As I trudge on with my Jewventures, I am looking forward to the upcoming days of awe and the yearly pity-vites from friends, family and whomever else feels sorry for me and my singleness by extending various dining offers in my direction. This I am used to. So I was quite stumped when I was disinvited to a Rosh Hashanah meal for 'not being religious enough' – yes, you read it correctly. Just for the record, I have been asked to leave several coffee shops, one or two restaurants, and quite a few parties and homes for overstaying my welcome and/or being too loud, but I have never had a dinner invitation rescinded. Because I am not orthodox, I am not permitted to dine with my P in T and her family on Shabbat or Yom Tov because I need to drive myself home so I can attend Shul the next morning for services. Despite the offer to stay the night I must still break a rule and drive. I'm okay with this, but they are not as they follow the laws of halachah more strictly than I do. It seems that the sin of driving on Yontif or Shabbat supersedes the mitzvah of going to Shul – ‘splain that one to me, Lucy!

The only way for me to wrap my noodle around this is to conclude that although she may 'understand' my lifestyle and conservative ways (oh, the horror) she does not, and perhaps will not accept it. Am I mad? No. Little insulted, not surprised, should have known better, wish people were more flexible, but that's the way the matzo crumbles. In most conservative synagogues, the Rabbis are okay with a person driving on the Sabbath, as long as they are going to shul -  as they would rather you break a commandment than not show up to pray. This is one of those situations where it would have been best to not have extended the invitation in the first place.

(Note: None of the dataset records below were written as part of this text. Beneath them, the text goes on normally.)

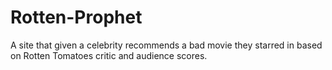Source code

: # Rotten-Prophet
A site that given a celebrity recommends a bad movie they starred in based on Rotten Tomatoes critic and audience scores.

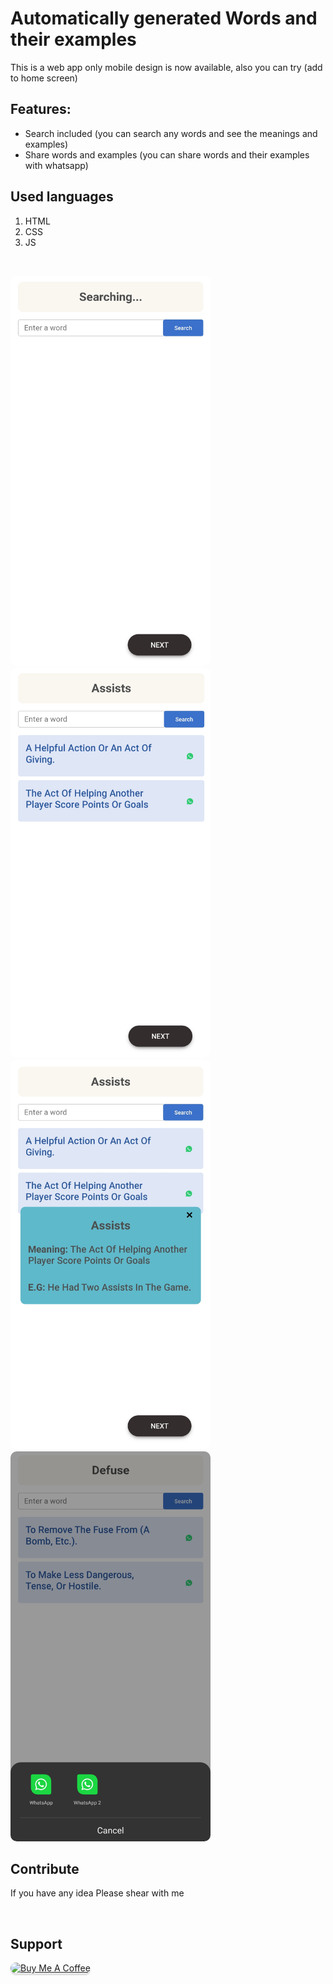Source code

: <style>
img { 
  width: 20rem;
  height: 39rem;
  border-radius: 10px;
}
</style>


# Automatically generated Words and their examples

This is a web app only mobile design is now available, also you can try (add to home screen)

## Features:

* Search included (you can search any words and see the meanings and examples)
* Share words and examples (you can share words and their examples with whatsapp)

## Used languages
 1. HTML
 2. CSS
 3. JS

<br/>


<a><img src="images/image002.jpg" alt="" style="width: 20rem;height: 39rem;border-radius: 10px;"></a> &nbsp;&nbsp;&nbsp;&nbsp;
<img src="images/image005.png" alt="" style="width: 20rem;height: 39rem;border-radius: 10px;"> &nbsp;&nbsp;&nbsp;&nbsp;
<img src="images/image001.jpg" alt="" style="width: 20rem;height: 39rem;border-radius: 10px;"> &nbsp;&nbsp;&nbsp;&nbsp;
<img src="images/image004.jpg" alt="" style="width: 20rem;height: 39rem;border-radius: 10px;"> &nbsp;&nbsp;&nbsp;&nbsp;

## Contribute


If you have any idea Please shear with me

<br/>

## Support

<a href="https://www.buymeacoffee.com/rahulor0070050" target="_blank"><img src="https://www.buymeacoffee.com/assets/img/custom_images/purple_img.png" alt="Buy Me A Coffee" style="height: 41px !important;width: 174px !important;box-shadow: 0px 3px 2px 0px rgba(190, 190, 190, 0.5) !important;-webkit-box-shadow: 0px 3px 2px 0px rgba(190, 190, 190, 0.5) !important;" ></a>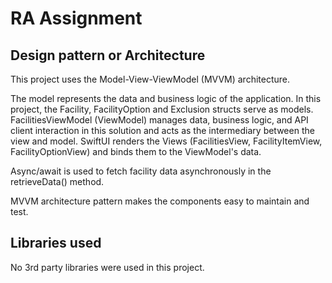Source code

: # RA Assignment


## Design pattern or Architecture

This project uses the Model-View-ViewModel (MVVM) architecture. 

The model represents the data and business logic of the application. In this project, the Facility, FacilityOption and Exclusion structs serve as models. FacilitiesViewModel (ViewModel) manages data, business logic, and API client interaction in this solution and acts as the intermediary between the view and model. SwiftUI renders the Views (FacilitiesView, FacilityItemView, FacilityOptionView) and binds them to the ViewModel's data. 

Async/await is used to fetch facility data asynchronously in the retrieveData() method.

MVVM architecture pattern makes the components easy to maintain and test. 

## Libraries used

No 3rd party libraries were used in this project.
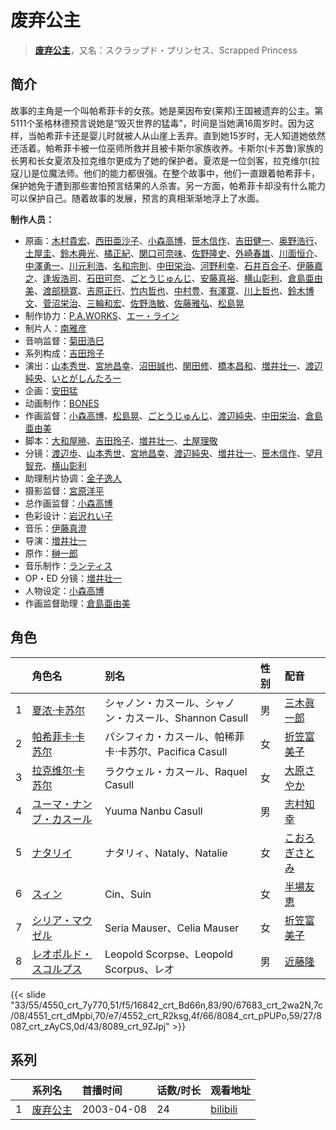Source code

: # 废弃公主


> <u>**[废弃公主](https://bgm.tv/subject/2092)**</u>，又名：スクラップド・プリンセス、Scrapped Princess

## 简介

故事的主角是一个叫帕希菲卡的女孩。她是莱因布安(莱邦)王国被遗弃的公主。第5111个圣格林德预言说她是“毁灭世界的猛毒”，时间是当她满16周岁时。因为这样，当帕希菲卡还是婴儿时就被人从山崖上丢弃。直到她15岁时，无人知道她依然还活着。帕希菲卡被一位巫师所救并且被卡斯尔家族收养。卡斯尔(卡苏鲁)家族的长男和长女夏浓及拉克维尔更成为了她的保护者。夏浓是一位剑客，拉克维尔(拉寇儿)是位魔法师。他们的能力都很强。在整个故事中，他们一直跟着帕希菲卡，保护她免于遭到那些害怕预言结果的人杀害。另一方面，帕希菲卡却没有什么能力可以保护自己。随着故事的发展，预言的真相渐渐地浮上了水面。

**制作人员：**
- 原画：[木村貴宏](https://bgm.tv/person/419)、[西田亜沙子](https://bgm.tv/person/620)、[小森高博](https://bgm.tv/person/520)、[笹木信作](https://bgm.tv/person/14792)、[吉田健一](https://bgm.tv/person/2727)、[奥野浩行](https://bgm.tv/person/11324)、[土屋圭](https://bgm.tv/person/14601)、[鈴木典光](https://bgm.tv/person/11528)、[橘正紀](https://bgm.tv/person/2956)、[関口可奈味](https://bgm.tv/person/318)、[佐野隆史](https://bgm.tv/person/1623)、[外崎春雄](https://bgm.tv/person/1430)、[川面恒介](https://bgm.tv/person/11075)、[中澤勇一](https://bgm.tv/person/11380)、[川元利浩](https://bgm.tv/person/102)、[名和宗則](https://bgm.tv/person/2738)、[中田栄治](https://bgm.tv/person/11569)、[河野利幸](https://bgm.tv/person/20159)、[石井百合子](https://bgm.tv/person/3512)、[伊藤嘉之](https://bgm.tv/person/1428)、[逢坂浩司](https://bgm.tv/person/1380)、[石田可奈](https://bgm.tv/person/6886)、[ごとうじゅんじ](https://bgm.tv/person/3422)、[安藤真裕](https://bgm.tv/person/2473)、[横山彰利](https://bgm.tv/person/2886)、[倉島亜由美](https://bgm.tv/person/3578)、[渡部穏寛](https://bgm.tv/person/23345)、[吉原正行](https://bgm.tv/person/9854)、[竹内哲也](https://bgm.tv/person/3047)、[中村豊](https://bgm.tv/person/11475)、[有澤寛](https://bgm.tv/person/12559)、[川上哲也](https://bgm.tv/person/3515)、[鈴木博文](https://bgm.tv/person/642)、[菅沼栄治](https://bgm.tv/person/948)、[三輪和宏](https://bgm.tv/person/11562)、[佐野浩敏](https://bgm.tv/person/369)、[佐藤雅弘](https://bgm.tv/person/11489)、[松島晃](https://bgm.tv/person/274)
- 制作协力：[P.A.WORKS](https://bgm.tv/person/5917)、[エー・ライン](https://bgm.tv/person/2234)
- 制片人：[南雅彦](https://bgm.tv/person/3113)
- 音响监督：[菊田浩巳](https://bgm.tv/person/58)
- 系列构成：[吉田玲子](https://bgm.tv/person/508)
- 演出：[山本秀世](https://bgm.tv/person/11876)、[宮地昌幸](https://bgm.tv/person/3577)、[沼田誠也](https://bgm.tv/person/3447)、[関田修](https://bgm.tv/person/1001)、[橋本昌和](https://bgm.tv/person/7822)、[増井壮一](https://bgm.tv/person/1170)、[渡辺純央](https://bgm.tv/person/1965)、[いとがしんたろー](https://bgm.tv/person/2612)
- 企画：[安田猛](https://bgm.tv/person/710)
- 动画制作：[BONES](https://bgm.tv/person/44)
- 作画监督：[小森高博](https://bgm.tv/person/520)、[松島晃](https://bgm.tv/person/274)、[ごとうじゅんじ](https://bgm.tv/person/3422)、[渡辺純央](https://bgm.tv/person/1965)、[中田栄治](https://bgm.tv/person/11569)、[倉島亜由美](https://bgm.tv/person/3578)
- 脚本：[大和屋暁](https://bgm.tv/person/1184)、[吉田玲子](https://bgm.tv/person/508)、[増井壮一](https://bgm.tv/person/1170)、[土屋理敬](https://bgm.tv/person/1289)
- 分镜：[渡辺歩](https://bgm.tv/person/2670)、[山本秀世](https://bgm.tv/person/11876)、[宮地昌幸](https://bgm.tv/person/3577)、[渡辺純央](https://bgm.tv/person/1965)、[増井壮一](https://bgm.tv/person/1170)、[笹木信作](https://bgm.tv/person/14792)、[望月智充](https://bgm.tv/person/581)、[横山彰利](https://bgm.tv/person/2886)
- 助理制片协调：[金子逸人](https://bgm.tv/person/18958)
- 摄影监督：[宮原洋平](https://bgm.tv/person/1172)
- 总作画监督：[小森高博](https://bgm.tv/person/520)
- 色彩设计：[岩沢れい子](https://bgm.tv/person/187)
- 音乐：[伊藤真澄](https://bgm.tv/person/383)
- 导演：[増井壮一](https://bgm.tv/person/1170)
- 原作：[榊一郎](https://bgm.tv/person/1169)
- 音乐制作：[ランティス](https://bgm.tv/person/57)
- OP・ED 分镜：[増井壮一](https://bgm.tv/person/1170)
- 人物设定：[小森高博](https://bgm.tv/person/520)
- 作画监督助理：[倉島亜由美](https://bgm.tv/person/3578)

## 角色

|     |   角色名   |   别名  | 性别 |  配音  |
|:--- |:------  |:----      |:---  |:--   |
| 1 | [夏浓·卡苏尔](https://bgm.tv/character/4550) | シャノン・カスール、シャノン・カスール、Shannon Casull | 男 | [三木眞一郎](https://bgm.tv/person/4101) |
| 2 | [帕希菲卡·卡苏尔](https://bgm.tv/character/16842) | パシフィカ・カスール、帕稀菲卡·卡苏尔、Pacifica Casull | 女 | [折笠富美子](https://bgm.tv/person/4042) |
| 3 | [拉克维尔·卡苏尔](https://bgm.tv/character/67683) | ラクウェル・カスール、Raquel Casull | 女 | [大原さやか](https://bgm.tv/person/3890) |
| 4 | [ユーマ・ナンブ・カスール](https://bgm.tv/character/4551) | Yuuma Nanbu Casull | 男 | [志村知幸](https://bgm.tv/person/4266) |
| 5 | [ナタリイ](https://bgm.tv/character/4552) | ナタリィ、Nataly、Natalie | 女 | [こおろぎさとみ](https://bgm.tv/person/4113) |
| 6 | [スィン](https://bgm.tv/character/8084) | Cin、Suin | 女 | [半場友恵](https://bgm.tv/person/4020) |
| 7 | [シリア・マウゼル](https://bgm.tv/character/8087) | Seria Mauser、Celia Mauser | 女 | [折笠富美子](https://bgm.tv/person/4042) |
| 8 | [レオポルド・スコルプス](https://bgm.tv/character/8089) | Leopold Scorpse、Leopold Scorpus、レオ | 男 | [近藤隆](https://bgm.tv/person/4265) |

{{< slide "33/55/4550_crt_7y770,51/f5/16842_crt_Bd66n,83/90/67683_crt_2wa2N,7c/08/4551_crt_dMpbi,70/e7/4552_crt_R2ksg,4f/66/8084_crt_pPUPo,59/27/8087_crt_zAyCS,0d/43/8089_crt_9ZJpj" >}}

## 系列

|     |   系列名   |   首播时间  | 话数/时长  | 观看地址 |
|:---  |:------    |:----      |:---       |:---  |
| 1 |[废弃公主](https://bgm.tv/subject/2092)| 2003-04-08 | 24 | [bilibili](https://www.bilibili.com/bangumi/play/ep84939)  |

That's okay, I've had 2 more supper invitations for that night, so all is well in the land of brisket.

On the flip-side to this charming anecdote, a friend of mine was referred to as being "too Jewish" by her brother-in-law. Considering that she is not orthodox, does NOT keep a kosher home or attends shul on any kind of semi-regular basis, I am dumbfounded as to why she was given the honor of this title. How can someone who is married to a Jewish woman (he is not) and have a Jewish child make such a comment? It doesn't even matter what the reasoning behind it is, because the words outweigh the meaning; ironically, by his same standards, I must be half a step away from an arranged marriage and doing a half-pike swan dive into the nearest mikvah - NO SPLASH!

"The important thing is not how many separate commandments we obey, but the spirit in which we obey them" - Baal Shem Tov

baby steps...

Thursday 20 August 2015

It was easier to get tickets to Elton John

Well it’s that time of year again for the obligatory attendance at Shul for the high holy days. For most Jews, this is the only time of year that they are at services; others may also come for Kaddish, but for the most part, just these few days.

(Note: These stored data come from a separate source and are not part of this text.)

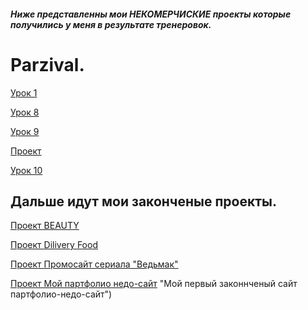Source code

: ##### Ниже представленны мои НЕКОМЕРЧИСКИЕ проекты которые получились у меня в результате тренеровок.


# Parzival.



[Урок 1](https://parscifal.github.io/MyProject/dz1/index.html "Первый урок по Сбрасыванию стилей")


[Урок 8](https://parscifal.github.io/MyProject/dz8/index.html "Результат моего первого использвания Bootstrap 4")


[Урок 9](https://parscifal.github.io/MyProject/dz9/index.html "Первый свёрстанный учебный сайт")


[Проект](https://parscifal.github.io/MyProject/Project/index.html "Дз по препроцессорма less")


[Урок 10](https://parscifal.github.io/MyProject/Completed%20projects%20p.2/traing/index.html "Перовое дз из макета в psd")


## Дальше идут мои законченые проекты.


[Проект BEAUTY ](https://parscifal.github.io/MyProject/Completed%20projects%20p.1/Cresla(traing%20verstka)/src/index.html "Проект по макету Beauty")


[Проект Dilivery Food](https://parscifal.github.io/MyProject/Completed%20projects%20p.1/DiliveryFood/index.html "Проект Dilivery Food")


[Проект Промосайт сериала "Ведьмак"](https://parscifal.github.io/MyProject/Completed%20projects%20p.2/The%20Witcher/index.html "Проект является сайтом к сериалу Ведьмак")


[Проект Мой партфолио недо-сайт]((https://parscifal.github.io/MyProject/Completed%20projects%20p.2/%D0%97%D0%B0%D0%BA%D0%BE%D0%BD%D1%87%D0%B5%D0%BD%D0%BD%D0%BE%D0%BC%D0%BE%D0%B9%20%D0%BF%D0%B5%D1%80%D0%B2%D1%8B%D0%B9%20%D1%81%D0%B0%D0%B9%D1%82)/index.html) "Мой первый законнченый сайт партфолио-недо-сайт")
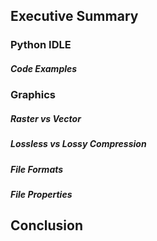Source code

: ## Executive Summary
### Python IDLE
##### Code Examples
### Graphics
##### Raster vs Vector
##### Lossless vs Lossy Compression
##### File Formats
##### File Properties
## Conclusion
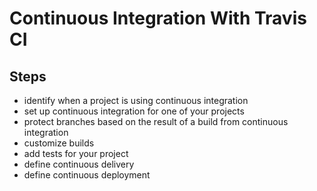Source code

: 
# Continuous Integration With Travis CI

## Steps

- identify when a project is using continuous integration
- set up continuous integration for one of your projects
- protect branches based on the result of a build from continuous integration
- customize builds
- add tests for your project
- define continuous delivery
- define continuous deployment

Rosh Hashanah is the Jewish New Year’s celebration where apples and honey are a-plenty, we eat too much, and hear the shofar! With the addition of Yom Kippur; we fast, ask that our sins are forgiven, honor and remember those who have passed, clear up loans, perform extra mitzvot, and start anew with a clean slate. We are being judged, after all. More importantly, we get our hair, nails and makeup done, buy (at least) 2 new outfits with matching shoes, and make sure we look fabulous when we are `seen` at synagogue. After all, NO ONE wants to be in the same designer outfit (with matching hat?) that they wore to temple last year. Really!

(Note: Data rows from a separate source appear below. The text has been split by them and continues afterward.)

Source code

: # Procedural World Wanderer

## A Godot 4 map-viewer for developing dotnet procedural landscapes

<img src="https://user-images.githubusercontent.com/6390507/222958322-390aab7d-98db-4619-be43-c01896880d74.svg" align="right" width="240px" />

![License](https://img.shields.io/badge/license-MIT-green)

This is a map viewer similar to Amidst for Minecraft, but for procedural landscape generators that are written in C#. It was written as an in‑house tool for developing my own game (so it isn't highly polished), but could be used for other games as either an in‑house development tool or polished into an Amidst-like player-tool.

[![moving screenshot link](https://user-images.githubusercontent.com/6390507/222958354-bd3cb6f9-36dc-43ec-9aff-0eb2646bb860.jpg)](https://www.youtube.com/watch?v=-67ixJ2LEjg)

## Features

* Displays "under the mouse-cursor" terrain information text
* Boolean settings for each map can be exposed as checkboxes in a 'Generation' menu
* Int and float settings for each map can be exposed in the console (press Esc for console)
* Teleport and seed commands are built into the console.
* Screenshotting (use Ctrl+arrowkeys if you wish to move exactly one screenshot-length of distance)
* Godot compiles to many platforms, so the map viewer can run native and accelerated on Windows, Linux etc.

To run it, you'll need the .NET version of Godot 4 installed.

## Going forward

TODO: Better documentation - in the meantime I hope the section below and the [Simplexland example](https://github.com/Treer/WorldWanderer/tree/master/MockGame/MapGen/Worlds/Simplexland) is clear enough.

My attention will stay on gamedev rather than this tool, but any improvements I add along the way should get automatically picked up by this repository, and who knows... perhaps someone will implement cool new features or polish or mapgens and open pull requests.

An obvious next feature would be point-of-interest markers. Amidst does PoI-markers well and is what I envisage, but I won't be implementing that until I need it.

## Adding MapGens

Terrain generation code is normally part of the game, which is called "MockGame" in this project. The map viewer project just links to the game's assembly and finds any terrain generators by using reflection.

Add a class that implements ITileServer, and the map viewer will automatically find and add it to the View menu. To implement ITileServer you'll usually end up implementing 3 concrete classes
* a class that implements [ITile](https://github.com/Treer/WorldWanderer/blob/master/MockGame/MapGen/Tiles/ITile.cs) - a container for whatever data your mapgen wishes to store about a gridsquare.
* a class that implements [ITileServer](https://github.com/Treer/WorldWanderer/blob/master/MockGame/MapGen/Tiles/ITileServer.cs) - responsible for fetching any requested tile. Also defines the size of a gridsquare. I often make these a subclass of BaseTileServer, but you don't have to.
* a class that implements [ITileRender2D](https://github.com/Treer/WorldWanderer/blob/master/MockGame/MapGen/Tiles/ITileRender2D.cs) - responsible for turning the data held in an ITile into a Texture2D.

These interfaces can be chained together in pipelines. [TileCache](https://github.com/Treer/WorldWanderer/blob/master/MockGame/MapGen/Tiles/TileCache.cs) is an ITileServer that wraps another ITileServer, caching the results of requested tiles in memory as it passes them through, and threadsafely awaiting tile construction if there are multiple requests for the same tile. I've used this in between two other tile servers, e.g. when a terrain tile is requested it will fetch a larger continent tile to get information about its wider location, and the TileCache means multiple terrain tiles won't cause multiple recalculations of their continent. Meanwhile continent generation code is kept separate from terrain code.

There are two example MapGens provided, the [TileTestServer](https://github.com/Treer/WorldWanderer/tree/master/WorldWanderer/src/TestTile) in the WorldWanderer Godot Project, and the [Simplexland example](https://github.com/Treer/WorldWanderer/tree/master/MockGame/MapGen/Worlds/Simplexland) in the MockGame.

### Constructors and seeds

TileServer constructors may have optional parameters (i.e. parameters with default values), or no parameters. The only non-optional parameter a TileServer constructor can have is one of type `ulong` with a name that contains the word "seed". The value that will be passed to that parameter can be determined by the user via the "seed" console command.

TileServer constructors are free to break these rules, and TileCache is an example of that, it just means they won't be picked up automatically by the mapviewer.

It is almost as exciting as sitting at the Ritz Carlton during the Toronto International Film Festival waiting to see who will show up, and with whom. The who’s who of the Jewish community arrive in all their Chanel splendor; like peacocks with hats, pressed garments, botoxed forheads and shiny patented leather shoes, making sure that none of us common folk are sitting in their reserved seats. And much like an arts festival, there are billboards and media signs all over the place letting you know that tickets are ‘on sale now’ and to 'get yours early before it's sold out'. What is this? Cirque Du Soliel? I love religion; Mormons have portable leaflet stands, Evangelists have television and 1-800 numbers, and Jews have sandwich boards! Got an app for that too?
As a retired theatre technician, I know a bit about ticket selling and acquiring. No matter what, there are ALWAYS last-minute ticket deals and people who know people that can get you in. So imagine my ____________(insert appropriate word here; horror, chagrin, surprise, shock, disappointment, frustration, incomprehension, etc.) when I quickly found out the task that was before me; trying to get A (as in one, single, individual, only) ticket for myself for as close to free as I can get. Please remember I am in the process of completing my courses and now have to shell out $1600 to write an exam, so spending $200 to attend Shul is a lot of money to me right now. So with many phone calls, texts and favors asked, this is what I got;

Roadblock #1 – You have to be a member of the synagogue in order for you to get a ticket. No ‘outsiders’ allowed. Huh?
Roadblock #2 – Even though my father is on the board of directors, he cannot get you a ticket. Sorry. Okay..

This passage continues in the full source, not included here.